Allas storage in Rahti

More information about Allas

Backup to Allas

There are different ways to backup to Allas from Rahti. We will show you two examples: - The first one is using another pod to copy the content of your persistent volume to Allas. - The second one is a bash script that you have to execute from your local machine.

For this first example, we will deploy a nginx deployment running with a PersistentVolumeClaim. We provide the files for testing purposes.

Preparing a NGINX deployment

First, for our tutorial, we will build and deploy a NGINX server.

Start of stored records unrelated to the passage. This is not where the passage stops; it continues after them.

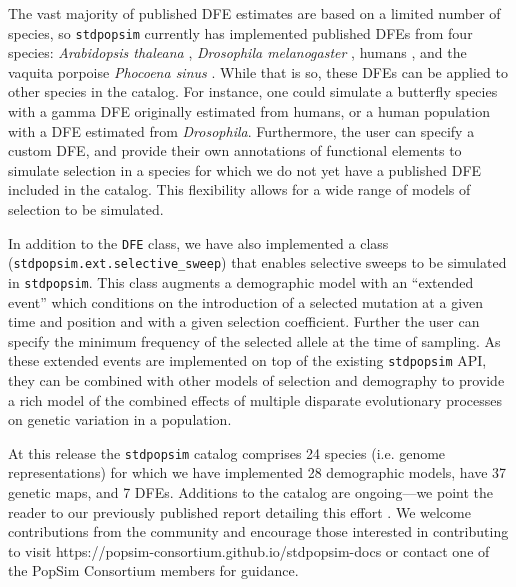 \documentclass[hidelinks]{article}
\newcommand{\stdpopsim}{\texttt{stdpopsim}\xspace}
\begin{document}
    The vast majority of published DFE estimates are based on a limited number of species,
    so \stdpopsim currently has implemented published DFEs from
    four species: \textit{Arabidopsis thaleana} \citep{huber2018gene}, \textit{Drosophila melanogaster} \citep{ragsdale2016triallelic,huber2017determining},
    humans \citep{huber2017determining,kim2017inference}, and the vaquita porpoise \textit{Phocoena sinus} \citep{robinson2022critically}.
    While that is so, these DFEs can be applied to other species
    in the catalog. For instance, one could simulate a butterfly species with a gamma DFE originally
    estimated from humans, or a human population with a DFE estimated from \textit{Drosophila}.
    Furthermore, the user can specify a custom DFE, and provide their own annotations
    of functional elements to simulate selection in a species for which we do not yet have 
    a published DFE included in the catalog. This flexibility allows for a wide range of
    models of selection to be simulated. %
   
    In addition to the \texttt{DFE} class, we have also implemented a class (\texttt{stdpopsim.ext.selective\_sweep})
    that enables selective sweeps to be simulated in \stdpopsim.
    This class augments a demographic model with an ``extended event''
    which conditions on the introduction of a selected mutation at a given time and position
    and with a given selection coefficient. Further the user can specify the minimum frequency
    of the selected allele at the time of sampling. As these extended events are implemented
    on top of the existing \stdpopsim API, they can be combined with other models of selection
    and demography to provide a rich model of the combined effects of multiple disparate evolutionary processes
    on genetic variation in a population.
    

    At this release the \stdpopsim catalog comprises 24 species (i.e. genome representations)
    for which we have implemented 28 demographic models, have 37 genetic maps, and 7 DFEs. %
    Additions to the catalog are ongoing---we point the reader to our previously published 
    report detailing this effort \citep{lauterbur2023expanding}. We welcome contributions from the
    community and encourage those interested in contributing to visit https://popsim-consortium.github.io/stdpopsim-docs
    or contact one of the PopSim Consortium members for guidance.
\end{document}
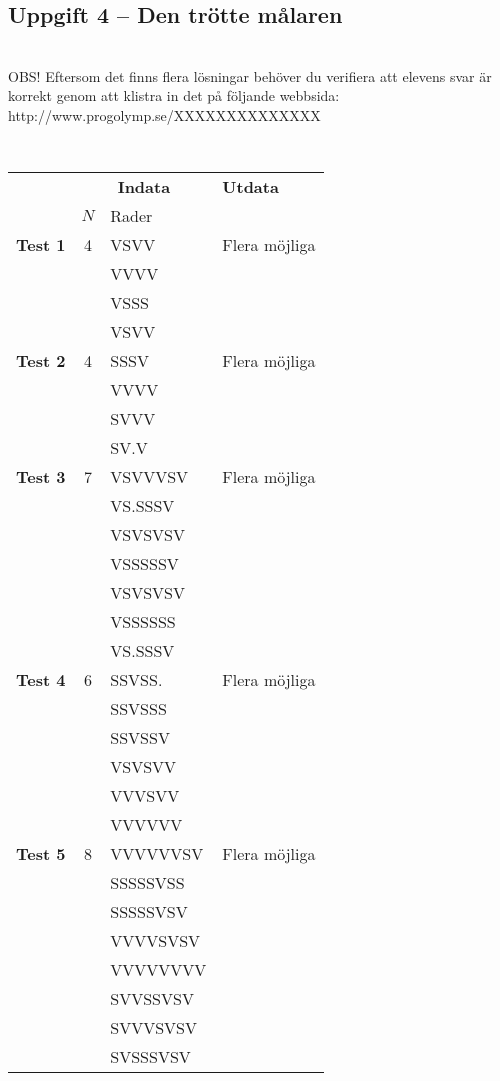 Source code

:\documentclass[a4paper,12pt,oneside]{amsbook}
\theoremstyle{test}
\newcommand{\fe}[1]{\textbf{#1}}            %
\begin{document}
\subsection*{Uppgift 4 -- Den trötte målaren}
~\\
OBS! Eftersom det finns flera lösningar behöver du verifiera att
elevens svar är korrekt genom att klistra in det på följande webbsida: \\
http://www.progolymp.se/XXXXXXXXXXXXXX
~\\
{\tt 
\begin{tabular}{||l||c|l||l||}\hline\hline
& \multicolumn{2}{c||}{\fe{Indata}} & \fe{Utdata} \\
& $N$ & Rader & \\ \hline \hline
\fe{Test 1} &4&VSVV & Flera möjliga \\
&&VVVV&\\
&&VSSS&\\
&&VSVV&\\\hline
\fe{Test 2} &4&SSSV & Flera möjliga \\
&&VVVV&\\
&&SVVV&\\
&&SV.V&\\\hline
\fe{Test 3} &7&VSVVVSV & Flera möjliga \\
&&VS.SSSV&\\
&&VSVSVSV&\\
&&VSSSSSV&\\
&&VSVSVSV&\\
&&VSSSSSS&\\
&&VS.SSSV&\\\hline
\fe{Test 4} &6&SSVSS. & Flera möjliga \\
&&SSVSSS&\\
&&SSVSSV&\\
&&VSVSVV&\\
&&VVVSVV&\\
&&VVVVVV&\\\hline
\fe{Test 5} &8&VVVVVVSV & Flera möjliga \\
&&SSSSSVSS&\\
&&SSSSSVSV&\\
&&VVVVSVSV&\\
&&VVVVVVVV&\\
&&SVVSSVSV&\\
&&SVVVSVSV&\\
&&SVSSSVSV&\\\hline\hline
\end{tabular}
}
\end{document}
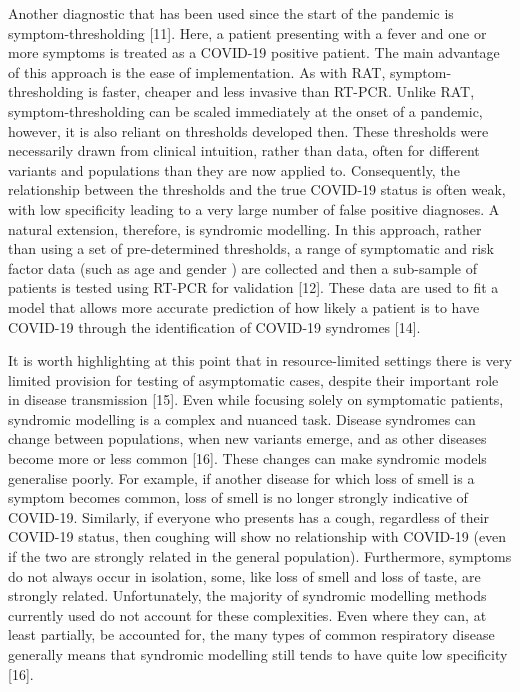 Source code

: \documentclass[]{elsarticle} %
\begin{document}
Another diagnostic that has been used since the start of the pandemic is symptom-thresholding {[}11{]}.
Here, a patient presenting with a fever and one or more symptoms is treated as a COVID-19 positive patient.
The main advantage of this approach is the ease of implementation.
As with RAT, symptom-thresholding is faster, cheaper and less invasive than RT-PCR.
Unlike RAT, symptom-thresholding can be scaled immediately at the onset of a pandemic, however, it is also reliant on thresholds developed then.
These thresholds were necessarily drawn from clinical intuition, rather than data, often for different variants and populations than they are now applied to.
Consequently, the relationship between the thresholds and the true COVID-19 status is often weak, with low specificity leading to a very large number of false positive diagnoses.
A natural extension, therefore, is syndromic modelling.
In this approach, rather than using a set of pre-determined thresholds, a range of symptomatic and risk factor data (such as age and gender ) are collected and then a sub-sample of patients is tested using RT-PCR for validation {[}12{]}.
These data are used to fit a model that allows more accurate prediction of how likely a patient is to have COVID-19 through the identification of COVID-19 syndromes {[}14{]}.

It is worth highlighting at this point that in resource-limited settings there is very limited provision for testing of asymptomatic cases, despite their important role in disease transmission {[}15{]}.
Even while focusing solely on symptomatic patients, syndromic modelling is a complex and nuanced task.
Disease syndromes can change between populations, when new variants emerge, and as other diseases become more or less common {[}16{]}.
These changes can make syndromic models generalise poorly.
For example, if another disease for which loss of smell is a symptom becomes common, loss of smell is no longer strongly indicative of COVID-19.
Similarly, if everyone who presents has a cough, regardless of their COVID-19 status, then coughing will show no relationship with COVID-19 (even if the two are strongly related in the general population).
Furthermore, symptoms do not always occur in isolation, some, like loss of smell and loss of taste, are strongly related.
Unfortunately, the majority of syndromic modelling methods currently used do not account for these complexities.
Even where they can, at least partially, be accounted for, the many types of common respiratory disease generally means that syndromic modelling still tends to have quite low specificity {[}16{]}.
\end{document}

We build our nginx image with this Dockerfile: (since it's not possible to use the regular nginx image in OpenShift)

FROM nginx:stable

ENV LISTEN_PORT=8080

# support running as arbitrary user which belogs to the root group
RUN chmod g+rwx /var/cache/nginx /var/run /var/log/nginx

# users are not allowed to listen on privileged ports
RUN sed -i.bak "s/listen\(.*\)80;/listen ${LISTEN_PORT};/" /etc/nginx/conf.d/default.conf

# comment user directive as master process is run as user in OpenShift anyhow
RUN sed -i.bak 's/^user/#user/' /etc/nginx/nginx.conf

EXPOSE 8080

You can deploy this nginx server with this Deployment:

apiVersion: apps/v1
kind: Deployment
metadata:
  name: nginx
  labels:
    name: nginx
spec:
  replicas: 1
  selector:
    matchLabels:
      app: nginx
  template:
    metadata:
      labels:
        app: nginx
    spec:
      containers:
      - name: nginx
        image: <our_custom_nginx_image>
        resources:
          limits:
            memory: "128Mi"
            cpu: "500m"
        ports:
          - containerPort: 8080
        volumeMounts:
        - name: myvol
          mountPath: /mnt
      volumes:
      - name: myvol
        persistentVolumeClaim:
          claimName: nginx-pvc

---
apiVersion: v1
kind: Service
metadata:
  name: nginx-svc
spec:
  selector:
    app: nginx
  ports:
  - port: 8080

---
apiVersion: route.openshift.io/v1
kind: Route
metadata:
  name: nginx-route
spec:
  host: ""
  path: /
  to:
    kind: Service
    name: nginx-svc
  tls:
    insecureEdgeTerminationPolicy: Redirect
    termination: edge

---
apiVersion: v1
kind: PersistentVolumeClaim
metadata:
  name: nginx-pvc
spec:
  resources:
    requests:
      storage: 1Gi
  accessModes:
    - ReadWriteOnce
  storageClassName: standard-rwo

Save the file and use this command to deploy it: oc apply -f {name_of_yaml_file} The deployment is using a PersistentVolumeClaim for our example.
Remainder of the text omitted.